For each line in the data that includes "Boyles", make a copy.

----------

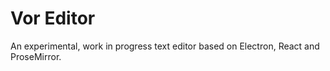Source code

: # Vor Editor

An experimental, work in progress text editor based on Electron, React and ProseMirror.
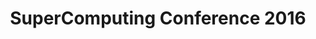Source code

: ---
dateStart: 2016-11-13
dateEnd: 2016-11-18
title: "SuperComputing Conference 2016"
venue: "Salt Palace Convention Center"
organizer: Mike Boyles
credit: Mike Boyles
city: Salt Lake City
state: UT
country: USA
pdfLink: 20161113-supercomputing-conference.pdf
venueImages:
 - sm: image01.sm.jpg
   lg: image01.lg.jpg
 - sm: image02.sm.jpg
   lg: image02.lg.jpg
 - sm: image03.sm.jpg
   lg: image03.lg.jpg
 - sm: image04.sm.jpg
   lg: image04.lg.jpg
 - sm: image05.sm.jpg
   lg: image05.lg.jpg
 - sm: image06.sm.jpg
   lg: image06.lg.jpg
---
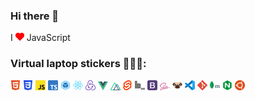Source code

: ### Hi there 👋

I <a href="#"><img alt="" src="icons/heart.svg" width="14"></a> JavaScript

### Virtual laptop stickers 👨🏻‍💻:  

<a href="#"><img alt="html5" src="icons/html.svg" width="16"></a>
<a href="#"><img alt="css3" src="icons/css.svg" width="16"></a>
<a href="#"><img alt="js" src="icons/js.svg" width="16"></a>
<a href="#"><img alt="typescript" src="icons/typescript.svg" width="16"></a>
<a href="#"><img alt="webpack" src="icons/webpack.svg" width="16"></a>
<a href="#"><img alt="react" src="icons/react.svg" width="16"></a>
<a href="#"><img alt="redux" src="icons/redux.svg" width="16"></a>
<a href="#"><img alt="vue" src="icons/vue.svg" width="16"></a>
<a href="#"><img alt="nuxt" src="icons/nuxt.svg" width="16"></a>
<a href="#"><img alt="svelte" src="icons/svelte.svg" width="16"></a>
<a href="#"><img alt="bem" src="icons/bem.svg" width="16"></a>
<a href="#"><img alt="bootstrap" src="icons/bootstrap.svg" width="16"></a>
<a href="#"><img alt="sass" src="icons/sass.svg" width="16"></a>
<a href="#"><img alt="pug" src="icons/pug.svg" width="16"></a>
<a href="#"><img alt="vscode" src="icons/vscode.svg" width="16"></a>
<a href="#"><img alt="git" src="icons/git.svg" width="16"></a>
<a href="#"><img alt="mongodb" src="icons/mongodb.svg" width="16"></a>
<a href="#"><img alt="nginx" src="icons/nginx.svg" width="16"></a>
<a href="#"><img alt="ubuntu" src="icons/ubuntu.svg" width="16"></a>



<!--
**mukhindev/mukhindev** is a ✨ _special_ ✨ repository because its `README.md` (this file) appears on your GitHub profile.

Here are some ideas to get you started:

- 🔭 I’m currently working on ...
- 🌱 I’m currently learning ...
- 👯 I’m looking to collaborate on ...
- 🤔 I’m looking for help with ...
- 💬 Ask me about ...
- 📫 How to reach me: ...
- 😄 Pronouns: ...
- ⚡ Fun fact: ...
-->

----------

(Finished task)
organizer: Mike Boyles
credit: Mike Boyles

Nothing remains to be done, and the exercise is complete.